#### EXERCISE REQUIREMENTS:
Please write out exactly the lines of the data below from the line holding "## 🔎 Data Details" through the line holding "- 💰 **Increase", and leave out the rest.

(Recorded data)

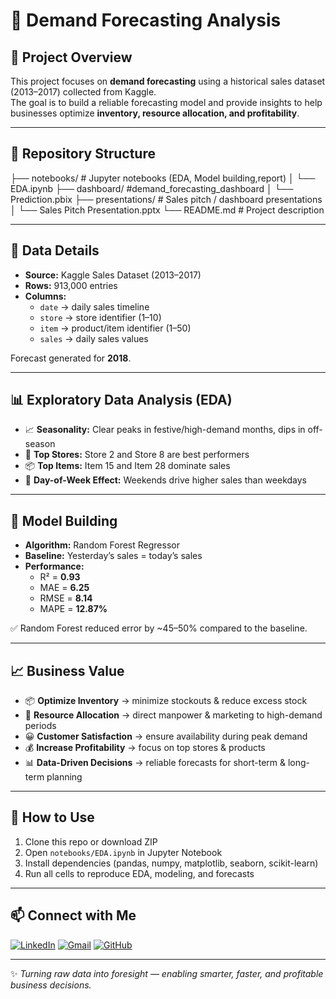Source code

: # 🛒 Demand Forecasting Analysis  

## 📌 Project Overview  
This project focuses on **demand forecasting** using a historical sales dataset (2013–2017) collected from Kaggle.  
The goal is to build a reliable forecasting model and provide insights to help businesses optimize **inventory, resource allocation, and profitability**.  

---

## 📂 Repository Structure  
├── notebooks/ # Jupyter notebooks (EDA, Model building,report)
│ └── EDA.ipynb
├── dashboard/ #demand_forecasting_dashboard
│ └── Prediction.pbix
├── presentations/ # Sales pitch / dashboard presentations
│ └── Sales Pitch Presentation.pptx
└── README.md # Project description


---
## 🔎 Data Details  
- **Source:** Kaggle Sales Dataset (2013–2017)  
- **Rows:** 913,000 entries  
- **Columns:**  
  - `date` → daily sales timeline  
  - `store` → store identifier (1–10)  
  - `item` → product/item identifier (1–50)  
  - `sales` → daily sales values  

Forecast generated for **2018**.

---
## 📊 Exploratory Data Analysis (EDA)  
- 📈 **Seasonality:** Clear peaks in festive/high-demand months, dips in off-season  
- 🏪 **Top Stores:** Store 2 and Store 8 are best performers  
- 📦 **Top Items:** Item 15 and Item 28 dominate sales  
- 📅 **Day-of-Week Effect:** Weekends drive higher sales than weekdays  

---

## 🤖 Model Building  
- **Algorithm:** Random Forest Regressor  
- **Baseline:** Yesterday’s sales = today’s sales  
- **Performance:**  
  - R² = **0.93**  
  - MAE = **6.25**  
  - RMSE = **8.14**  
  - MAPE = **12.87%**  

✅ Random Forest reduced error by ~45–50% compared to the baseline.  

---

## 📈 Business Value  
- 📦 **Optimize Inventory** → minimize stockouts & reduce excess stock  
- 👥 **Resource Allocation** → direct manpower & marketing to high-demand periods  
- 😀 **Customer Satisfaction** → ensure availability during peak demand  
- 💰 **Increase Profitability** → focus on top stores & products  
- 📊 **Data-Driven Decisions** → reliable forecasts for short-term & long-term planning  

---

## 🚀 How to Use  
1. Clone this repo or download ZIP  
2. Open `notebooks/EDA.ipynb` in Jupyter Notebook  
3. Install dependencies (pandas, numpy, matplotlib, seaborn, scikit-learn)  
4. Run all cells to reproduce EDA, modeling, and forecasts  

---

## 📫 Connect with Me  
[![LinkedIn](https://img.shields.io/badge/-LinkedIn-blue?style=for-the-badge&logo=Linkedin&logoColor=white)](https://www.linkedin.com/in/harsh-chauhan-sh)  [![Gmail](https://img.shields.io/badge/-Gmail-red?style=for-the-badge&logo=Gmail&logoColor=white)](mailto:har05sh03@gmail.com)  [![GitHub](https://img.shields.io/badge/-GitHub-black?style=for-the-badge&logo=github&logoColor=white)](https://github.com/harshchauhan-analytics05)  

---

✨ *Turning raw data into foresight — enabling smarter, faster, and profitable business decisions.*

#### EXERCISE ANSWER:
## 🔎 Data Details  
- **Source:** Kaggle Sales Dataset (2013–2017)  
- **Rows:** 913,000 entries  
- **Columns:**  
  - `date` → daily sales timeline  
  - `store` → store identifier (1–10)  
  - `item` → product/item identifier (1–50)  
  - `sales` → daily sales values  

Forecast generated for **2018**.

---
## 📊 Exploratory Data Analysis (EDA)  
- 📈 **Seasonality:** Clear peaks in festive/high-demand months, dips in off-season  
- 🏪 **Top Stores:** Store 2 and Store 8 are best performers  
- 📦 **Top Items:** Item 15 and Item 28 dominate sales  
- 📅 **Day-of-Week Effect:** Weekends drive higher sales than weekdays  

---

## 🤖 Model Building  
- **Algorithm:** Random Forest Regressor  
- **Baseline:** Yesterday’s sales = today’s sales  
- **Performance:**  
  - R² = **0.93**  
  - MAE = **6.25**  
  - RMSE = **8.14**  
  - MAPE = **12.87%**  

✅ Random Forest reduced error by ~45–50% compared to the baseline.  

---

## 📈 Business Value  
- 📦 **Optimize Inventory** → minimize stockouts & reduce excess stock  
- 👥 **Resource Allocation** → direct manpower & marketing to high-demand periods  
- 😀 **Customer Satisfaction** → ensure availability during peak demand  
- 💰 **Increase Profitability** → focus on top stores & products  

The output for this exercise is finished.